◆ Task details ◆
Number of lines with "Geometric" in the data: give that figure by itself.
* * * * * * * * *
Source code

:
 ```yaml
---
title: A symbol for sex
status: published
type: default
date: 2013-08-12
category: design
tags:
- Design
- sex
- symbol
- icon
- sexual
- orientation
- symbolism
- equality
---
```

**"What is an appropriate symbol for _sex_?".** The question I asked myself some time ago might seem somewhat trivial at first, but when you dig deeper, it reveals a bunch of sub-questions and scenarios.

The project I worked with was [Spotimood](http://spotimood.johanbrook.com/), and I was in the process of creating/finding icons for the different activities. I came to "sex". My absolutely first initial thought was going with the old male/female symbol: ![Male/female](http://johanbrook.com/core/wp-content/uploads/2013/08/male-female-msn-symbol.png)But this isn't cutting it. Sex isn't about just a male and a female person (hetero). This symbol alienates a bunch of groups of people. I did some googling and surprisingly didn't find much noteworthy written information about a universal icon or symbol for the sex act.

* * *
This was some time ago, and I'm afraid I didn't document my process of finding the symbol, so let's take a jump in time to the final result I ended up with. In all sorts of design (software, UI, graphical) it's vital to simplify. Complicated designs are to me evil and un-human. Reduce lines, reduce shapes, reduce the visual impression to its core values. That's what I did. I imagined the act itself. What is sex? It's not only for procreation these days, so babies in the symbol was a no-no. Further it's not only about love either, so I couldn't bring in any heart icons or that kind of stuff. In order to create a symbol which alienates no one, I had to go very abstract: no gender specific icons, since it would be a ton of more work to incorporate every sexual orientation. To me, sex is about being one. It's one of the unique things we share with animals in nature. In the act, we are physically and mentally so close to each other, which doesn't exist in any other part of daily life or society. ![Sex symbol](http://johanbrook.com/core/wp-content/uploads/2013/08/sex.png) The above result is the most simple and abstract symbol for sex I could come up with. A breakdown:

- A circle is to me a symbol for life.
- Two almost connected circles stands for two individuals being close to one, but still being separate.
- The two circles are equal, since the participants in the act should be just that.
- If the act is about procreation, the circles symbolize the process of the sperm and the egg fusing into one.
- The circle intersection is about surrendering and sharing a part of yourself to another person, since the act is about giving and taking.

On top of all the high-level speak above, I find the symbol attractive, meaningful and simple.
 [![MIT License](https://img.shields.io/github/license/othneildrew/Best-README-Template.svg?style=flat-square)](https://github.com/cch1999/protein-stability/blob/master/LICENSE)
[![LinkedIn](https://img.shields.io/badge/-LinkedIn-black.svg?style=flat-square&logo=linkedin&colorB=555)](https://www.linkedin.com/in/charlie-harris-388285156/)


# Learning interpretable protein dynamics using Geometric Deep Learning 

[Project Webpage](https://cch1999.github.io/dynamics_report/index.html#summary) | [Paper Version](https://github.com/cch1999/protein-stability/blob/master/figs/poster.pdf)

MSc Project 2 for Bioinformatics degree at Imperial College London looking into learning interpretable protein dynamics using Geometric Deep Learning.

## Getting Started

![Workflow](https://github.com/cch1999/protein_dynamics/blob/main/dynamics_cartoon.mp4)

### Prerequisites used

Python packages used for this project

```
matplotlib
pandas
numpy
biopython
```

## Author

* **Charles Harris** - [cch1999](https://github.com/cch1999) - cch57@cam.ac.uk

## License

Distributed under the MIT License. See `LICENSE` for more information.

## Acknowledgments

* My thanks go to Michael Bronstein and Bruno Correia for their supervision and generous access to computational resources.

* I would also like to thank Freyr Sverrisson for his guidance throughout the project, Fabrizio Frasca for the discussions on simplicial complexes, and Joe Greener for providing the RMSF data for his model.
* * * * * * * * *
◆ Solution to this problem ◆
2